- Arcade flyer
- Developers: SNK (Arcade) Paradise Software (Spectrum) Micronics (NES)
- Publishers: WW: SNK; NA: Tradewest;
- Composer: Toshikazu Tanaka
- Series: Ikari Warriors
- Platforms: Arcade, Amiga, Atari ST, Commodore 64, Apple II, Nintendo Entertainment System, Amstrad CPC, ZX Spectrum, IBM PC
- Release: October 1986 ArcadeJP: October 1986; NA: February 1987; ZX Spectrum 1989 Atari ST 1988 Amiga 1989 NESJP: 16 April 1988; NA: April 1988; ;
- Genre: Run and gun
- Modes: Single-player, multiplayer

= Victory Road (video game) =

1986 video game

Victory Road, released as in Japan and also known as Ikari Warriors II: Victory Road, is a run and gun video game developed and published by SNK for arcades. It was released in Japan in 1986 and North America in 1987 by Tradewest. The game is a sequel to Ikari Warriors, released earlier the same year.

==Gameplay==
The original arcade game featured an 8-way rotary joystick that could be twisted in place to rotate the onscreen character allowing the player to face in one of eight directions while moving in another.

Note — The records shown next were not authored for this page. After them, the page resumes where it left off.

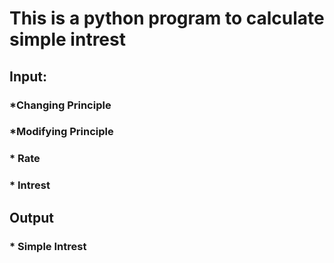 # This is a python program to calculate simple intrest
## Input:
### *Changing Principle
### *Modifying Principle
### * Rate
### * Intrest

## Output
### * Simple Intrest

It features sampled voiceovers from the main characters and the game's bosses.

Screenshot of the NES version

Weapon powerups are scattered throughout the levels, often hidden under rocks destroyable by the bazooka weapon or grenades.

There are no vehicles in this game, but it was replaced by armour, which allows player to take a limited number of hits without time expiration.

The game reuses the single-stage design from its predecessor, but added mini-stages where players fight a boss when entered through the green door.

==Plot==
The objective is to defeat the enemy aliens using grenades and other weapons. The story directly picks up at the end of Ikari Warriors. After being congratulated by General Kawasaki for rescuing him, Paul and Vince return home to their native country in a plane arranged by the general himself. A mysterious storm appears and they are hurtled thousands of years into the future. They are met by an alien creature who says that the villain Zang Zip has taken over the land.

==Reception==

In Japan, Game Machine listed Victory Road on their December 1, 1986 issue as being the third most-successful table arcade unit of the month.

The Spanish magazine Microhobby reviewed the ZX Spectrum version of the game with the following scores: Originality: 20%; Graphics: 70%; Motion: 70%; Sound: 70%; Difficulty: 90%; Addiction: 80%.

==Legacy==
Victory Road was followed up with the sequel Ikari III: The Rescue, released in 1989.

Hamster Corporation released the arcade version as part of their Arcade Archives series for the Nintendo Switch and PlayStation 4 in 2019.